- WORK REQUIRED -
Whenever a line in the data holds the string "span", pull that line out.

- SOURCE RECORDS -
* * * * * * * * *
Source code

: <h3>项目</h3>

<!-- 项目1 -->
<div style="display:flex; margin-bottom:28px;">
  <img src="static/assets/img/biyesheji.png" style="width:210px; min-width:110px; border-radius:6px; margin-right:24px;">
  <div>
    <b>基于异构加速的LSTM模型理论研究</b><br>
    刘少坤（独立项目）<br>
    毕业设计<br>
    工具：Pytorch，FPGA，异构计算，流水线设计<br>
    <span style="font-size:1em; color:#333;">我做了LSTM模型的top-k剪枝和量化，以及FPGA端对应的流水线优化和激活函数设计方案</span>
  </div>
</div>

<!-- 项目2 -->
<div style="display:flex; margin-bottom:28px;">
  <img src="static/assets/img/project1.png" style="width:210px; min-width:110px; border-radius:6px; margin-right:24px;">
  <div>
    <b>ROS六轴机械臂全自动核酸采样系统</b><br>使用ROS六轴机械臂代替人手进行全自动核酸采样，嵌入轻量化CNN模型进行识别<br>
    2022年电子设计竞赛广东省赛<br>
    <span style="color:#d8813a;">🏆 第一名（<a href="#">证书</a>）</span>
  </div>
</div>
* * * * * * * * *
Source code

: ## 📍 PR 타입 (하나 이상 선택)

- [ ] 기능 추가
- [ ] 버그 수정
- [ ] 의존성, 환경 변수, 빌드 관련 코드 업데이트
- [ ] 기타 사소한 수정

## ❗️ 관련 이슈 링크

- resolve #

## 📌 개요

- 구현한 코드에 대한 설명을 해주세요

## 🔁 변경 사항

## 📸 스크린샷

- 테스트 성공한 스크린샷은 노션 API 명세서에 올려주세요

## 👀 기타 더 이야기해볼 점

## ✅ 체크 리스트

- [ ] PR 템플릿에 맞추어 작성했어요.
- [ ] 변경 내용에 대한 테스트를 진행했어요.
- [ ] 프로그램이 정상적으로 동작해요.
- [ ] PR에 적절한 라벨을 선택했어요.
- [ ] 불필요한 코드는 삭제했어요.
* * * * * * * * *
- ANSWER BELOW -
    <span style="font-size:1em; color:#333;">我做了LSTM模型的top-k剪枝和量化，以及FPGA端对应的流水线优化和激活函数设计方案</span>
    <span style="color:#d8813a;">🏆 第一名（<a href="#">证书</a>）</span>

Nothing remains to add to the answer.